Segment Open
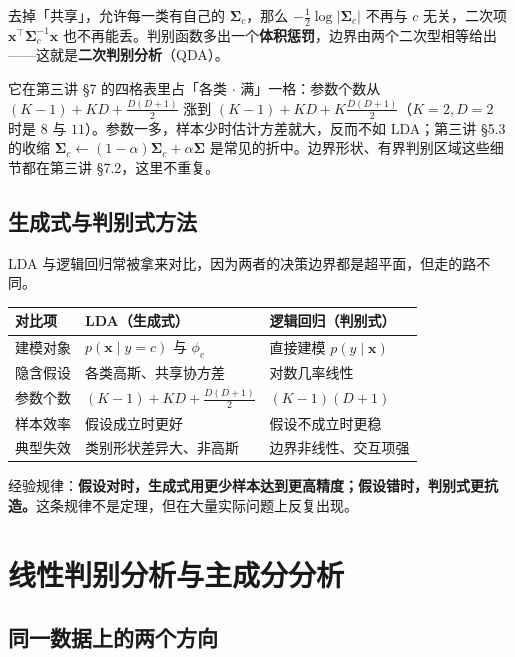 \documentclass[11pt,a4paper,fontset=windows,zihao=-4]{ctexart}
\newcommand{\bx}{\mathbf{x}}
\newcommand{\bSigma}{\boldsymbol{\Sigma}}
\newcommand{\tp}{^{\top}}
\newcommand{\abs}[1]{\lvert #1\rvert}
\newcommand{\tabhead}{\sffamily\bfseries\color{navy}}
\begin{document}
去掉「共享」，允许每一类有自己的 $\bSigma_c$，那么 $-\frac12\log\abs{\bSigma_c}$ 不再与 $c$ 无关，二次项 $\bx\tp\bSigma_c^{-1}\bx$ 也不再能丢。判别函数多出一个\textbf{体积惩罚}，边界由两个二次型相等给出——这就是\textbf{二次判别分析}（QDA）。

它在第三讲 \S7 的四格表里占「各类 $\cdot$ 满」一格：参数个数从 $(K-1)+KD+\frac{D(D+1)}{2}$ 涨到 $(K-1)+KD+K\frac{D(D+1)}{2}$（$K=2,D=2$ 时是 $8$ 与 $11$）。参数一多，样本少时估计方差就大，反而不如 LDA；第三讲 \S5.3 的收缩 $\bSigma_c\leftarrow(1-\alpha)\bSigma_c+\alpha\bSigma$ 是常见的折中。边界形状、有界判别区域这些细节都在第三讲 \S7.2，这里不重复。

\subsection{生成式与判别式方法}

LDA 与逻辑回归常被拿来对比，因为两者的决策边界都是超平面，但走的路不同。

\begin{center}
\small
\begin{tabular}{@{}p{2.6cm}p{4.9cm}p{4.9cm}@{}}
\toprule
\rowcolor{navy!7}
\tabhead 对比项 & \tabhead LDA（生成式） & \tabhead 逻辑回归（判别式）\\
\midrule
建模对象 & $p(\bx\mid y=c)$ 与 $\phi_c$ & 直接建模 $p(y\mid\bx)$\\[2pt]
隐含假设 & 各类高斯、共享协方差 & 对数几率线性\\[2pt]
参数个数 & $(K-1)+KD+\frac{D(D+1)}{2}$ & $(K-1)(D+1)$\\[2pt]
样本效率 & 假设成立时更好 & 假设不成立时更稳\\[2pt]
典型失效 & 类别形状差异大、非高斯 & 边界非线性、交互项强\\
\bottomrule
\end{tabular}
\end{center}

经验规律：\textbf{假设对时，生成式用更少样本达到更高精度；假设错时，判别式更抗造。}这条规律不是定理，但在大量实际问题上反复出现。


\section{线性判别分析与主成分分析}

\subsection{同一数据上的两个方向}
\end{document}
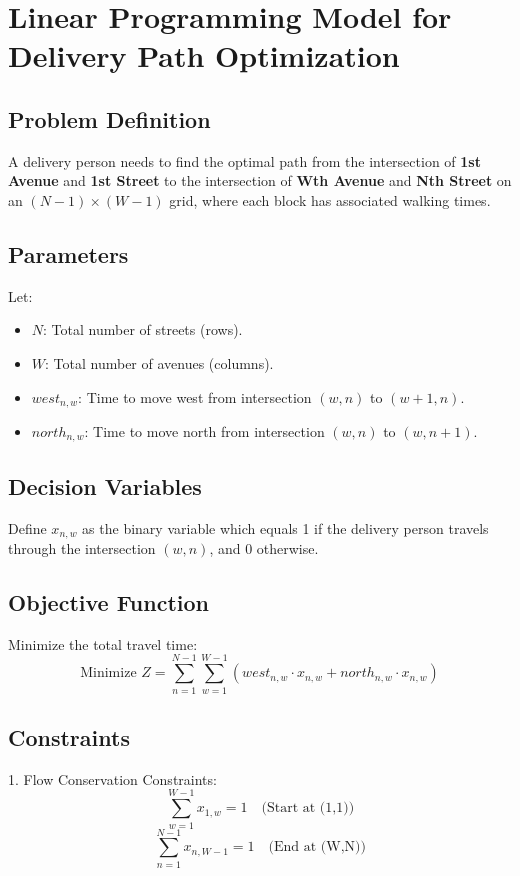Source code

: \documentclass{article}
\begin{document}
\section*{Linear Programming Model for Delivery Path Optimization}

\subsection*{Problem Definition}
A delivery person needs to find the optimal path from the intersection of \textbf{1st Avenue} and \textbf{1st Street} to the intersection of \textbf{Wth Avenue} and \textbf{Nth Street} on an \((N-1) \times (W-1)\) grid, where each block has associated walking times.

\subsection*{Parameters}
Let:
\begin{itemize}
    \item \( N \): Total number of streets (rows).
    \item \( W \): Total number of avenues (columns).
    \item \( west_{n,w} \): Time to move west from intersection \((w,n)\) to \((w+1,n)\).
    \item \( north_{n,w} \): Time to move north from intersection \((w,n)\) to \((w,n+1)\).
\end{itemize}

\subsection*{Decision Variables}
Define \( x_{n,w} \) as the binary variable which equals 1 if the delivery person travels through the intersection \((w,n)\), and 0 otherwise.

\subsection*{Objective Function}
Minimize the total travel time:
\[
\text{Minimize } Z = \sum_{n=1}^{N-1} \sum_{w=1}^{W-1} \left( west_{n,w} \cdot x_{n,w} + north_{n,w} \cdot x_{n,w} \right)
\]

\subsection*{Constraints}
1. Flow Conservation Constraints:
    \[
    \sum_{w=1}^{W-1} x_{1,w} = 1 \quad \text{(Start at (1,1))}
    \]
    \[
    \sum_{n=1}^{N-1} x_{n,W-1} = 1 \quad \text{(End at (W,N))}
    \]
\end{document}
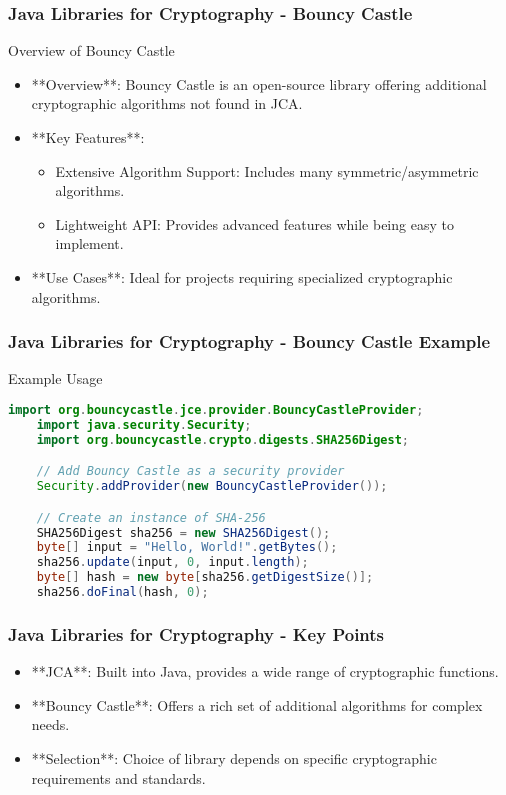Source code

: \documentclass{beamer}
\begin{document}
\begin{frame}[fragile]
    \frametitle{Java Libraries for Cryptography - Bouncy Castle}
    \begin{block}{Overview of Bouncy Castle}
        \begin{itemize}
            \item **Overview**: Bouncy Castle is an open-source library offering additional cryptographic algorithms not found in JCA.
            \item **Key Features**:
                \begin{itemize}
                    \item Extensive Algorithm Support: Includes many symmetric/asymmetric algorithms.
                    \item Lightweight API: Provides advanced features while being easy to implement.
                \end{itemize}
            \item **Use Cases**: Ideal for projects requiring specialized cryptographic algorithms.
        \end{itemize}
    \end{block}
\end{frame}

\begin{frame}[fragile]
    \frametitle{Java Libraries for Cryptography - Bouncy Castle Example}
    \begin{block}{Example Usage}
    \begin{lstlisting}[language=Java]
    import org.bouncycastle.jce.provider.BouncyCastleProvider;
    import java.security.Security;
    import org.bouncycastle.crypto.digests.SHA256Digest;

    // Add Bouncy Castle as a security provider
    Security.addProvider(new BouncyCastleProvider());

    // Create an instance of SHA-256
    SHA256Digest sha256 = new SHA256Digest();
    byte[] input = "Hello, World!".getBytes();
    sha256.update(input, 0, input.length);
    byte[] hash = new byte[sha256.getDigestSize()];
    sha256.doFinal(hash, 0);
    \end{lstlisting}
    \end{block}
\end{frame}

\begin{frame}[fragile]
    \frametitle{Java Libraries for Cryptography - Key Points}
    \begin{itemize}
        \item **JCA**: Built into Java, provides a wide range of cryptographic functions.
        \item **Bouncy Castle**: Offers a rich set of additional algorithms for complex needs.
        \item **Selection**: Choice of library depends on specific cryptographic requirements and standards.
    \end{itemize}
\end{frame}
\end{document}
Segment Closed
WHAT THIS TASK INVOLVES: Write out all the entries precisely as given, omitting each image.

ANSWER SECTION:
 \documentclass[11pt,a4paper,fontset=windows,zihao=-4]{ctexart}
\newcommand{\bx}{\mathbf{x}}
\newcommand{\bSigma}{\boldsymbol{\Sigma}}
\newcommand{\tp}{^{\top}}
\newcommand{\abs}[1]{\lvert #1\rvert}
\newcommand{\tabhead}{\sffamily\bfseries\color{navy}}
\begin{document}
去掉「共享」，允许每一类有自己的 $\bSigma_c$，那么 $-\frac12\log\abs{\bSigma_c}$ 不再与 $c$ 无关，二次项 $\bx\tp\bSigma_c^{-1}\bx$ 也不再能丢。判别函数多出一个\textbf{体积惩罚}，边界由两个二次型相等给出——这就是\textbf{二次判别分析}（QDA）。

它在第三讲 \S7 的四格表里占「各类 $\cdot$ 满」一格：参数个数从 $(K-1)+KD+\frac{D(D+1)}{2}$ 涨到 $(K-1)+KD+K\frac{D(D+1)}{2}$（$K=2,D=2$ 时是 $8$ 与 $11$）。参数一多，样本少时估计方差就大，反而不如 LDA；第三讲 \S5.3 的收缩 $\bSigma_c\leftarrow(1-\alpha)\bSigma_c+\alpha\bSigma$ 是常见的折中。边界形状、有界判别区域这些细节都在第三讲 \S7.2，这里不重复。

\subsection{生成式与判别式方法}

LDA 与逻辑回归常被拿来对比，因为两者的决策边界都是超平面，但走的路不同。

\begin{center}
\small
\begin{tabular}{@{}p{2.6cm}p{4.9cm}p{4.9cm}@{}}
\toprule
\rowcolor{navy!7}
\tabhead 对比项 & \tabhead LDA（生成式） & \tabhead 逻辑回归（判别式）\\
\midrule
建模对象 & $p(\bx\mid y=c)$ 与 $\phi_c$ & 直接建模 $p(y\mid\bx)$\\[2pt]
隐含假设 & 各类高斯、共享协方差 & 对数几率线性\\[2pt]
参数个数 & $(K-1)+KD+\frac{D(D+1)}{2}$ & $(K-1)(D+1)$\\[2pt]
样本效率 & 假设成立时更好 & 假设不成立时更稳\\[2pt]
典型失效 & 类别形状差异大、非高斯 & 边界非线性、交互项强\\
\bottomrule
\end{tabular}
\end{center}

经验规律：\textbf{假设对时，生成式用更少样本达到更高精度；假设错时，判别式更抗造。}这条规律不是定理，但在大量实际问题上反复出现。


\section{线性判别分析与主成分分析}

\subsection{同一数据上的两个方向}
\end{document}
Source code

: \documentclass{article}
\begin{document}
\section*{Linear Programming Model for Delivery Path Optimization}

\subsection*{Problem Definition}
A delivery person needs to find the optimal path from the intersection of \textbf{1st Avenue} and \textbf{1st Street} to the intersection of \textbf{Wth Avenue} and \textbf{Nth Street} on an \((N-1) \times (W-1)\) grid, where each block has associated walking times.

\subsection*{Parameters}
Let:
\begin{itemize}
    \item \( N \): Total number of streets (rows).
    \item \( W \): Total number of avenues (columns).
    \item \( west_{n,w} \): Time to move west from intersection \((w,n)\) to \((w+1,n)\).
    \item \( north_{n,w} \): Time to move north from intersection \((w,n)\) to \((w,n+1)\).
\end{itemize}

\subsection*{Decision Variables}
Define \( x_{n,w} \) as the binary variable which equals 1 if the delivery person travels through the intersection \((w,n)\), and 0 otherwise.

\subsection*{Objective Function}
Minimize the total travel time:
\[
\text{Minimize } Z = \sum_{n=1}^{N-1} \sum_{w=1}^{W-1} \left( west_{n,w} \cdot x_{n,w} + north_{n,w} \cdot x_{n,w} \right)
\]

\subsection*{Constraints}
1. Flow Conservation Constraints:
    \[
    \sum_{w=1}^{W-1} x_{1,w} = 1 \quad \text{(Start at (1,1))}
    \]
    \[
    \sum_{n=1}^{N-1} x_{n,W-1} = 1 \quad \text{(End at (W,N))}
    \]
\end{document}
Source code

: \documentclass{beamer}
\begin{document}
\begin{frame}[fragile]
    \frametitle{Java Libraries for Cryptography - Bouncy Castle}
    \begin{block}{Overview of Bouncy Castle}
        \begin{itemize}
            \item **Overview**: Bouncy Castle is an open-source library offering additional cryptographic algorithms not found in JCA.
            \item **Key Features**:
                \begin{itemize}
                    \item Extensive Algorithm Support: Includes many symmetric/asymmetric algorithms.
                    \item Lightweight API: Provides advanced features while being easy to implement.
                \end{itemize}
            \item **Use Cases**: Ideal for projects requiring specialized cryptographic algorithms.
        \end{itemize}
    \end{block}
\end{frame}

\begin{frame}[fragile]
    \frametitle{Java Libraries for Cryptography - Bouncy Castle Example}
    \begin{block}{Example Usage}
    \begin{lstlisting}[language=Java]
    import org.bouncycastle.jce.provider.BouncyCastleProvider;
    import java.security.Security;
    import org.bouncycastle.crypto.digests.SHA256Digest;

    // Add Bouncy Castle as a security provider
    Security.addProvider(new BouncyCastleProvider());

    // Create an instance of SHA-256
    SHA256Digest sha256 = new SHA256Digest();
    byte[] input = "Hello, World!".getBytes();
    sha256.update(input, 0, input.length);
    byte[] hash = new byte[sha256.getDigestSize()];
    sha256.doFinal(hash, 0);
    \end{lstlisting}
    \end{block}
\end{frame}

\begin{frame}[fragile]
    \frametitle{Java Libraries for Cryptography - Key Points}
    \begin{itemize}
        \item **JCA**: Built into Java, provides a wide range of cryptographic functions.
        \item **Bouncy Castle**: Offers a rich set of additional algorithms for complex needs.
        \item **Selection**: Choice of library depends on specific cryptographic requirements and standards.
    \end{itemize}
\end{frame}
\end{document}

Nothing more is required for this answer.